Notes on statistical distance measures:
- Euclidean distance:The straight line distance between two points. Summing the square root of the squared differences between each coordinate.
- Cosine distance: Dividing the dot product of two vectors by the product of their lengths.
- Manhattan distance: The distance between two points measured along axes at right angles. Summing the absolute values of the difference between each coordinate.
- Hamming distance: The number of bits which differ between two binary strings.
- Levenshtein distance: The smallest number of insertions, deletions, and substitutions required to change one string or tree into another.
- Jaro-Winkler: A measure of similarity between two strings. The Jaro measure is the weighted sum of percentage of matched characters from each file and transposed characters. Winkler increased this measure for matching initial characters, then rescaled it by a piecewise function, whose intervals and weights depend on the type of string (first name, last name, street, etc.).
- Chebyshev distance: Finding the maximum difference between each coordinate.
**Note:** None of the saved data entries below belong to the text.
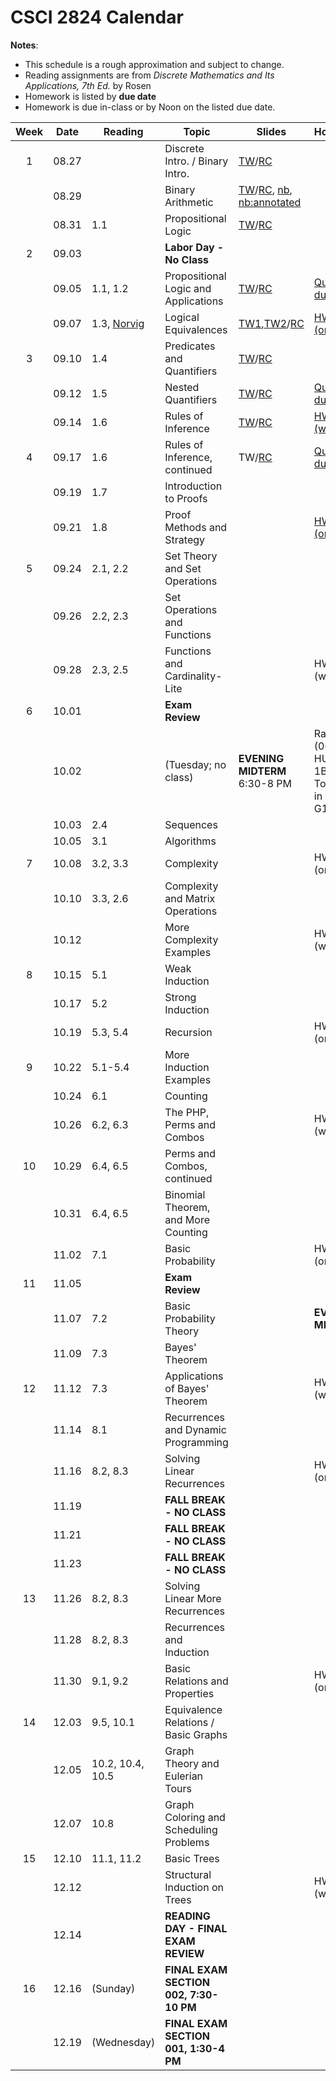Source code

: # CSCI 2824 Calendar

**Notes**:
- This schedule is a rough approximation and subject to change.
- Reading assignments are from _Discrete Mathematics and Its Applications, 7th Ed._ by Rosen 
- Homework is listed by **due date**
- Homework is due in-class or by Noon on the listed due date. 

| Week   | Date         | Reading         |                   Topic             	  | Slides      | Homework  	      | 
|:------:|:------------:| ----------------| ------------------------------------------|-------------|-----------------|
| 1      | 08.27        |                 | Discrete Intro. / Binary Intro.           | [TW](https://drive.google.com/open?id=17TnQYL5dhg7t3OQMQ1y4e4NehgeQejq1)/[RC](https://drive.google.com/open?id=1zAVo6_2Z26mD7VA5EdCU_fwjaIk6iFVc)            |                 |	
|        | 08.29        |                 | Binary Arithmetic                         |	[TW](https://drive.google.com/open?id=1Jp93B5xL6qjIo2y-dnXkpRYiTOFJ4out)/[RC](https://drive.google.com/file/d/1loU5lfHxkBcImSCugb2gigzF0UQAfEtG/view?usp=sharing), [nb](https://piazza.com/class_profile/get_resource/jkck1w8eosg5tr/jldq753k1xnc5), [nb:annotated](https://piazza.com/class_profile/get_resource/jkck1w8eosg5tr/jlqkhky8xrj6on)            |                 |	
|        | 08.31        | 1.1             | Propositional Logic                       |	[TW](https://drive.google.com/open?id=1X6uSCqQ3fNGX4Cnp1jAKKjw4zMM1B-qs)/[RC](https://drive.google.com/file/d/1uk52slLdffhO3hdgjjpRWaHvmp83a9mZ/view?usp=sharing)            |                 |	
| 2      | 09.03        |                 | **Labor Day - No Class**                  |			        |	      	     	  | 
|        | 09.05        | 1.1, 1.2        | Propositional Logic and Applications      |		[TW](https://drive.google.com/file/d/1OBdgrhpb3QtJRp6MUekEeuq9AlsUS37_/view?usp=sharing)/[RC](https://drive.google.com/file/d/1ojTqaWtzu-BrhWkYyfm4EJZxY-hYnTwo/view?usp=sharing)	        |	[Quizlet01 due](https://moodle.cs.colorado.edu/mod/quiz/view.php?id=26828)      	     	  | 
|        | 09.07        | 1.3, [Norvig](http://norvig.com/sudoku.html) | Logical Equivalences |	[TW1](https://drive.google.com/open?id=1GbPmatll370qER9mlFl0FPIAwoP276Co),[TW2](https://drive.google.com/open?id=1r8bUkvuzw2P2FqN7a0M0fFTn0_5ujq0l)/[RC](https://drive.google.com/file/d/1vu9Ut9yzItaFL0GnEgJzzkH6Xxvs7eoO/view?usp=sharing)    | [HW01 (online)](https://moodle.cs.colorado.edu/mod/quiz/view.php?id=26827)   |	
| 3      | 09.10        | 1.4             | Predicates and Quantifiers                |			[TW](https://drive.google.com/open?id=1AIoQLEcaSB5cOisg4BALEsxeBAcgFawN)/[RC](https://drive.google.com/file/d/1XyFN0vH-njF9dfgSDizJsv-uXzIdO4B9/view?usp=sharing)        |                 |
|        | 09.12        | 1.5             | Nested Quantifiers			                  |	[TW](https://drive.google.com/open?id=1LN-Q0_vlt0E0ZewY5k4mYwyrq6lIvp8W)/[RC](https://drive.google.com/file/d/1ZcW5oSrOfD4nwzmitqr_siETaIg5hvs_/view?usp=sharing)            | [Quizlet02 due](https://moodle.cs.colorado.edu/mod/quiz/view.php?id=26829)                | 
|        | 09.14        | 1.6             | Rules of Inference		                    |	[TW](https://drive.google.com/open?id=1OaKSf-0QFA6mkkoU7SSrK11iXLxvfcZt)/[RC](https://drive.google.com/file/d/1oFDbnw7ZqxNwJ924xzAr9cISOg2-1pLr/view?usp=sharing)            | [HW02 (written)](https://piazza.com/class_profile/get_resource/jkck1w8eosg5tr/jls7xjsmmoz2ua)  | 
| 4      | 09.17        | 1.6             | Rules of Inference, continued             |			TW/[RC](https://drive.google.com/file/d/1znKhEhEhvP8bDdsXYd2VdqrtozzDkgat/view?usp=sharing)        | [Quizlet03 due](https://moodle.cs.colorado.edu/mod/quiz/view.php?id=26830)                |
|        | 09.19        | 1.7             | Introduction to Proofs 	                  |	            |                 | 
|        | 09.21        | 1.8             | Proof Methods and Strategy 	              |             | [HW03 (online)](https://moodle.cs.colorado.edu/mod/quiz/view.php?id=26831)   | 	
| 5      | 09.24        | 2.1, 2.2        | Set Theory and Set Operations	 	          |   			    |                 |
|        | 09.26        | 2.2, 2.3        | Set Operations and Functions      		    |	            |                 | 
|        | 09.28        | 2.3, 2.5        | Functions and Cardinality-Lite 	 		      |	            | HW04 (written)  | 
| 6      | 10.01        |                 | **Exam Review**				  		              |			        |                 |
|        | 10.02        |                 | (Tuesday; no class)                       |**EVENING MIDTERM** 6:30-8 PM| Rachel (001) in HUMN 1B50; Tony (002) in DUAN G1B30  |
|        | 10.03        | 2.4             | Sequences                                 |	            |                 |
|        | 10.05        | 3.1             | Algorithms 						  		              |             |                 |
| 7      | 10.08        | 3.2, 3.3        | Complexity			                          |	            | HW05 (online)   | 
|        | 10.10        | 3.3, 2.6        | Complexity and Matrix Operations          |			        |                 |
|        | 10.12        |                 | More Complexity Examples          		    |	            | HW06 (written)  | 
| 8      | 10.15        | 5.1             | Weak Induction                            |	            |                 | 
|        | 10.17        | 5.2             | Strong Induction						              |			        |                 |
|        | 10.19        | 5.3, 5.4        | Recursion                                 |	            | HW07 (online)   | 
| 9      | 10.22        | 5.1-5.4         | More Induction Examples 			        	  |	            |                 | 
|        | 10.24        | 6.1             | Counting                                  |	            |                 | 
|        | 10.26        | 6.2, 6.3        | The PHP, Perms and Combos                 |	            | HW08 (written)  | 
| 10     | 10.29        | 6.4, 6.5        | Perms and Combos, continued               |	            |                 | 
|        | 10.31        | 6.4, 6.5        | Binomial Theorem, and More Counting	 		  |			        |                 |
|        | 11.02        | 7.1             | Basic Probability                         |	            | HW09 (online)   | 
| 11     | 11.05        |                 | **Exam Review**                           |	            |                 | 
|        | 11.07        | 7.2       	    | Basic Probability Theory                  |	       	    | **EVENING MIDTERM** |
|        | 11.09        | 7.3             | Bayes' Theorem                            |	            |                 | 
| 12     | 11.12        | 7.3             | Applications of Bayes' Theorem            |	            | HW10 (written)  | 
|        | 11.14        | 8.1             | Recurrences and Dynamic Programming       |			        |                 |
|        | 11.16        | 8.2, 8.3        | Solving Linear Recurrences                |			        |	HW11 (online)   | 
|        | 11.19        |                 | **FALL BREAK - NO CLASS**                 |	            |                 | 
|        | 11.21        |                 | **FALL BREAK - NO CLASS**                 |	            |                 | 
|        | 11.23        |                 | **FALL BREAK - NO CLASS**                 |			        |                 |
| 13     | 11.26        | 8.2, 8.3        | Solving Linear More Recurrences           |		          |	  	            | 
|        | 11.28        | 8.2, 8.3        | Recurrences and Induction                 |		          |	                | 
|        | 11.30        | 9.1, 9.2        | Basic Relations and Properties    			  |             | HW12 (online)   | 
| 14     | 12.03        | 9.5, 10.1       | Equivalence Relations / Basic Graphs      |	            |                 | 
|        | 12.05        | 10.2, 10.4, 10.5| Graph Theory and Eulerian Tours           |			        |                 |
|        | 12.07        | 10.8            | Graph Coloring and Scheduling Problems    |	            |                 | 
| 15     | 12.10        | 11.1, 11.2      | Basic Trees                               |	    		    |                 |
|        | 12.12        |                 | Structural Induction on Trees             |	            | HW13 (written)  | 
|        | 12.14        |                 | **READING DAY - FINAL EXAM REVIEW**	      |			        |	                |
| 16     | 12.16        | (Sunday)        | **FINAL EXAM SECTION 002, 7:30-10 PM**    |			        |			            | 
|        | 12.19        | (Wednesday)     | **FINAL EXAM SECTION 001, 1:30-4 PM**     |			        |	      		      |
Also 'chessboard distance' due to the moves a king can make.
- Mahalanobis distance: Differs from Euclidean distance in that it takes into account the covariance among the variables in calculating distances and it is scale-invariant.
- Minkowski distance: a real-valued generalization of the integral L(n) distances: Manhattan = L1, Euclidean = L2. For high numbers of dimensions, very high exponents give more useful distances.
- Tanimoto distance: The Jaccard coefficient measures similarity between sample sets, and is defined as the size of the interception divided by the size of the union of the sample sets. The Jaccard distance measures dissimilarity between sample sets, is complementary to Jaccard coefficient (1- Jaccard coefficient coefficient). Tanimoto defined over values of non-zero similarity.